The Department of Fisheries and Water
Resources in collaboration with Food and Agriculture Organisation (FAO)
Thursday convened a daylong inception seminar on a Technical Cooperation
Programme (TCP), at the Kairaba Beach Hotel.
The project funded by FAO to the tune of US 442,000 under a Technical Cooperation Programme to enhance the capacity of youths and women for employment in aquaculture.
It would be implemented by the Department of Fisheries within a period of two years.
Speaking at the seminar, the deputy director of Fisheries, Anna Mbenga Cham, said fisheries and aquaculture sectors have become a major priority area for development in the country.
She stated that there had been grave concerns over the declining performance of this important sector, in terms of its contribution to socio-economic development of the country.
The specific objective of the project includes training Gambian youths and women in aquaculture with technical know-how, and to promote the eradication of poverty through employment creation.
It is also meant to address and complement the government’s efforts in curbing illegal migration of Gambian youths to Europe, commonly known as “back way”.
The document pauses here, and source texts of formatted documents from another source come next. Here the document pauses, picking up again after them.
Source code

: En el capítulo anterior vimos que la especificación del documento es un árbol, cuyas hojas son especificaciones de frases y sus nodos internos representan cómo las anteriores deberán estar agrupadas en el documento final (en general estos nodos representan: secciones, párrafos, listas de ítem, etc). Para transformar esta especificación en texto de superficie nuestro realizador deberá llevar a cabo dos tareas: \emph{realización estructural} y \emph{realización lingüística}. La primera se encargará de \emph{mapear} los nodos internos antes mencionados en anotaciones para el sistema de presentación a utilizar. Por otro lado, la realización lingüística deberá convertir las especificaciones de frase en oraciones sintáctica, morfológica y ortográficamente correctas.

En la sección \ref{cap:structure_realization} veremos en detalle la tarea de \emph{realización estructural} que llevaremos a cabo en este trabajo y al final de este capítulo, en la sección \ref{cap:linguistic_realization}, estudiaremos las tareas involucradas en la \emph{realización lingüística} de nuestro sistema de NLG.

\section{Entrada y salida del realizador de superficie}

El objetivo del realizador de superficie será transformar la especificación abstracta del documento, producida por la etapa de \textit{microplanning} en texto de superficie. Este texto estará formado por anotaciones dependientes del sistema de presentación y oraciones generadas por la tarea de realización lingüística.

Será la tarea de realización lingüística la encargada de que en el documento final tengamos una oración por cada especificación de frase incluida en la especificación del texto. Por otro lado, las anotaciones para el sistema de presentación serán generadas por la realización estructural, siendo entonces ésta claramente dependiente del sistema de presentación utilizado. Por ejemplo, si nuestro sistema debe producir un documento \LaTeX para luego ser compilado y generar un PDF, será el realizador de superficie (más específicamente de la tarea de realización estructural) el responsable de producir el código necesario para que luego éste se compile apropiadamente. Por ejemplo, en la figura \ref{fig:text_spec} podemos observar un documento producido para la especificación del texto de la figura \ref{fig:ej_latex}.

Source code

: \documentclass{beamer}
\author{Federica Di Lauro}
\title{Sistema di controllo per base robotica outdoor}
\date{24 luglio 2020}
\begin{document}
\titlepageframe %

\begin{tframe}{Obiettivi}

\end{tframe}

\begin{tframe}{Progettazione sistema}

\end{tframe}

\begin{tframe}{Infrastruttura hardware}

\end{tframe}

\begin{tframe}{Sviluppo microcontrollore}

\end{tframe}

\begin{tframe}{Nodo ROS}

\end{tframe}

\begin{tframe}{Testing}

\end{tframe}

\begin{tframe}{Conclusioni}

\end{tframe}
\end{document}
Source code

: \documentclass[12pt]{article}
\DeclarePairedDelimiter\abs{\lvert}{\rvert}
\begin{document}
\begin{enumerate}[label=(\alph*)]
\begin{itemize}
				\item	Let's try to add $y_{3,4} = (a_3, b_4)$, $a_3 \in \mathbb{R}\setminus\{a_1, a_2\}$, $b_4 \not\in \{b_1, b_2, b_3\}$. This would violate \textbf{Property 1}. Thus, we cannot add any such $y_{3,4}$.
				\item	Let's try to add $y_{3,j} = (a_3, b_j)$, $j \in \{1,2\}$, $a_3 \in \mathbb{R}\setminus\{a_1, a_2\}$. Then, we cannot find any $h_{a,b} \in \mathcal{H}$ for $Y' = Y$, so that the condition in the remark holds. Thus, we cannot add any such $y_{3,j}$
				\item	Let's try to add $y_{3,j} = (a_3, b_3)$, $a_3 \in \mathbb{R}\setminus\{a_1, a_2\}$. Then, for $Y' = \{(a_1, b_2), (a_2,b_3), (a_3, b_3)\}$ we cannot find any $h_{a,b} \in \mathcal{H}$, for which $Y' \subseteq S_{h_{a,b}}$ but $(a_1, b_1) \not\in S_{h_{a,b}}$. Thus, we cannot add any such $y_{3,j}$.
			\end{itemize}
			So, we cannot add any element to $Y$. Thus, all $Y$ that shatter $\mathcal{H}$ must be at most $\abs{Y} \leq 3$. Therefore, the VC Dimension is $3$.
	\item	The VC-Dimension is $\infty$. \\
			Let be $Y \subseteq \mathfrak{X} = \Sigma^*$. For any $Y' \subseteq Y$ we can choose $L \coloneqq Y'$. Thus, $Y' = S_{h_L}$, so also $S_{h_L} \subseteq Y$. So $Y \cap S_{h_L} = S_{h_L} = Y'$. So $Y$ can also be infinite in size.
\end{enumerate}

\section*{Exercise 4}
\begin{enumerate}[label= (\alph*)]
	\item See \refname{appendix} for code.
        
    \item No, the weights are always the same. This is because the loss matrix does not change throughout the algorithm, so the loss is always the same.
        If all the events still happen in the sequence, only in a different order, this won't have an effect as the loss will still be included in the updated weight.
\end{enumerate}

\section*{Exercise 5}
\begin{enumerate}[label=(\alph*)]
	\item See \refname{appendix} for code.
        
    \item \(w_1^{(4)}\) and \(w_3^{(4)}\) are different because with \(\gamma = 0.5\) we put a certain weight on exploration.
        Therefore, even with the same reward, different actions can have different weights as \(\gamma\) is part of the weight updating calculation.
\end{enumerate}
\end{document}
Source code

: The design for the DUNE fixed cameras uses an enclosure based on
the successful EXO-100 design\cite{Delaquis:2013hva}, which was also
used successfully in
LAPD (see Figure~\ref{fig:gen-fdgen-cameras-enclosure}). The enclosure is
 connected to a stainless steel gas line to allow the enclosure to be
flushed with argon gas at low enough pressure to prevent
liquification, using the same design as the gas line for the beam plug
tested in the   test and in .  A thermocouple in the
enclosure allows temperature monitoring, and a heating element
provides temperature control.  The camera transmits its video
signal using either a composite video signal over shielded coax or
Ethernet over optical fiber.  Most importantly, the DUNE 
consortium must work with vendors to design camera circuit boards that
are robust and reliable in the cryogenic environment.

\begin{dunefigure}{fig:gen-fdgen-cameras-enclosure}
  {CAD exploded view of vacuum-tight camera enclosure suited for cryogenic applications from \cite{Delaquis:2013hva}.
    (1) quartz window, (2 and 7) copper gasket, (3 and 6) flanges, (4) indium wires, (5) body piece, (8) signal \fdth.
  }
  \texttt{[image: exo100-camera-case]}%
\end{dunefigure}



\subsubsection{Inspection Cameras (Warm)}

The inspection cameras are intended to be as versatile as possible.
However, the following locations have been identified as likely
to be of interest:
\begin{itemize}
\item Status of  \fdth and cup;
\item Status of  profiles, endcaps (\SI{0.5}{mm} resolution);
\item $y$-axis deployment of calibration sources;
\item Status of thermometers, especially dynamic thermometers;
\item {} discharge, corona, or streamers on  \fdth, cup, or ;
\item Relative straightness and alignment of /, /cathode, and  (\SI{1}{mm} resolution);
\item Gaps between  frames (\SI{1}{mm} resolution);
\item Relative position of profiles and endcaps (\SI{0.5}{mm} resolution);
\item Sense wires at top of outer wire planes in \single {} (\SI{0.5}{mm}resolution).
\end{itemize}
In her opening remarks, the deputy permanent secretary at the Ministry of Fisheries, Fatoumata Sosseh-Jallow, said the importance of the fisheries sector to the socio-economic development of the country could not be overemphasized.
The government of The Gambia is fully committed to the development of this sector to its fullest capacity, she added.
The main objective of the project is to establish a solid base for the provision of and an access to good quality fingerlings and feed, as well as technical and technological know-how, managerial and other skills to farmers and fisheries officers, in order to turn aquaculture into an economically viable, financially self-sustaining and employment generating sustainable enterprise.
The provision of hatcheries and feed mill plants in the country by the FAO is highly commendable, since it is very significant for the development of the aquaculture sub-sector in The Gambia, she continued.
This was in line with the fisheries policy objectives and sustainable development goals, she went on.
In this respect, she added, the Gambia government is fully appreciative of the meaningful financial, technical and materials support FAO is continually providing, not only to the fisheries sector, but also to all food producing sectors of the country.
The deputy FAO representative, Mariatou Faal-Njie, said The Gambia continues to face challenges to food security, including low productivity, high costs, and a lack of modern techniques and technology.
According to her, to overcome these challenges, food security has over the years stood out as the top government development priority.
She further stated that FAO support under the TCP project would provide technical training, strengthening the capacity of farmers on aquaculture production systems and other assistance, with particular emphasis on poverty reduction, by allowing them to establish an aquaculture system that generates adequate profits.
The project would contribute to FAO’s Blue Growth Initiative, the main goal of which is to improve fish supply for food and nutrition through more efficient and sustainable use of aquaculture resources, she added.